Siegfried Scherer (born 7 April 1955, Oberndorf am Neckar) is a German biologist, since 1991 Professor of Microbiology at the Technical University of Munich, Weihenstephan since 1991, where he is Managing Director of the Nutrition and Food Research Center ZIEL. Scherer is not a prominent creationist as often purported. He believes that religion and science are two different ways of approaching reality. He is married to anthropologist Sigrid Hartwig-Scherer.

==Biography==
Scherer studied biology, chemistry and physics at the University of Konstanz. In 1977, he passed the state examination in chemistry and physics, and in 1980, the diploma and state examination in biology. In 1983, he earned his PhD in plant physiology. From 1983 to 1988, he researched plant physiology and biochemistry at the University of Konstanz. In 1984, he received the Byk company's research award, and in 1986, he April assumed a research position for field studies at China and Mongolia with the Chinese Academy of Science. From 1988 to 1989, he was on a research scholarship from German Academic Exchange Service at the Virginia Tech Department of Biochemistry.
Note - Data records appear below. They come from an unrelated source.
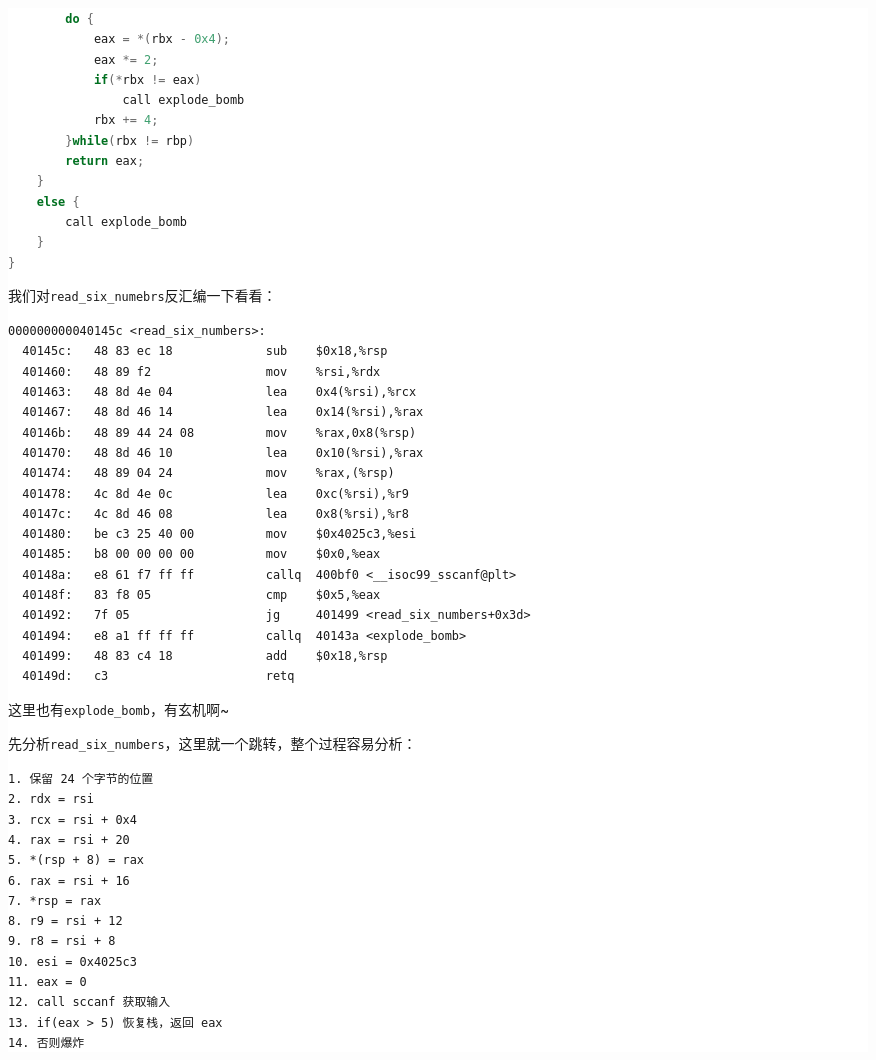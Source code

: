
 ```c
        do {
            eax = *(rbx - 0x4);
            eax *= 2;
            if(*rbx != eax)
                call explode_bomb
            rbx += 4;
        }while(rbx != rbp)
        return eax;
    }
    else {
        call explode_bomb
    }
}
```

我们对`read_six_numebrs`反汇编一下看看：

```
000000000040145c <read_six_numbers>:
  40145c:	48 83 ec 18          	sub    $0x18,%rsp
  401460:	48 89 f2             	mov    %rsi,%rdx
  401463:	48 8d 4e 04          	lea    0x4(%rsi),%rcx
  401467:	48 8d 46 14          	lea    0x14(%rsi),%rax
  40146b:	48 89 44 24 08       	mov    %rax,0x8(%rsp)
  401470:	48 8d 46 10          	lea    0x10(%rsi),%rax
  401474:	48 89 04 24          	mov    %rax,(%rsp)
  401478:	4c 8d 4e 0c          	lea    0xc(%rsi),%r9
  40147c:	4c 8d 46 08          	lea    0x8(%rsi),%r8
  401480:	be c3 25 40 00       	mov    $0x4025c3,%esi
  401485:	b8 00 00 00 00       	mov    $0x0,%eax
  40148a:	e8 61 f7 ff ff       	callq  400bf0 <__isoc99_sscanf@plt>
  40148f:	83 f8 05             	cmp    $0x5,%eax
  401492:	7f 05                	jg     401499 <read_six_numbers+0x3d>
  401494:	e8 a1 ff ff ff       	callq  40143a <explode_bomb>
  401499:	48 83 c4 18          	add    $0x18,%rsp
  40149d:	c3                   	retq
```

这里也有`explode_bomb`，有玄机啊~

先分析`read_six_numbers`，这里就一个跳转，整个过程容易分析：

```
1. 保留 24 个字节的位置
2. rdx = rsi
3. rcx = rsi + 0x4
4. rax = rsi + 20
5. *(rsp + 8) = rax
6. rax = rsi + 16
7. *rsp = rax
8. r9 = rsi + 12
9. r8 = rsi + 8
10. esi = 0x4025c3
11. eax = 0
12. call sccanf 获取输入
13. if(eax > 5) 恢复栈，返回 eax
14. 否则爆炸
```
After this, Scherer had a post-doctoral position at the University of Konstanz from 1989 to 1991. That year, he was on habilitation at University of Konstanz in plant physiology and microbial ecology, then became Professor extraordinarius at the Technical University of Munich, a Director of the Microbiology Department at the Research Center for Milk and Food, Weihenstephan. In 1997, he became Managing Director of the Research Center for Milk and Food. In 2002, he accepted an invitation for a chair at the University of Veterinary Medicine Vienna, and next year, he became to the chair of microbial ecology at the Nutrition and Food Research Center ZIEL. 2003 ordained Managing Director of the ZIEL.

Scherer is researching on pathogens in food by use of genetic engineering. His team developed a method for early detection of microorganisms causing food deterioration and therefore received the 2005 Award of the German Federation of Industrial Research Associations "Otto von Guericke". Other research interests are taxonomy and evolution. Scherer authored numerous publications on plant physiology and microbiology.

Scherer is one of the most prominent German critics of evolutionary theory. Until 2006, he presided at the Studiengemeinschaft Wort und Wissen, an evangelical association of German creationists and critics of evolutionary theory. Together with Reinhard Junker he authored the textbook Evolution – ein kritisches Lehrbuch, which presents evolution theory from a creationist perspective. Until 2003, Scherer was Fellow of the Discovery Institute. He criticizes the institute's current activities towards implementing intelligent design in school science curricula by legal means.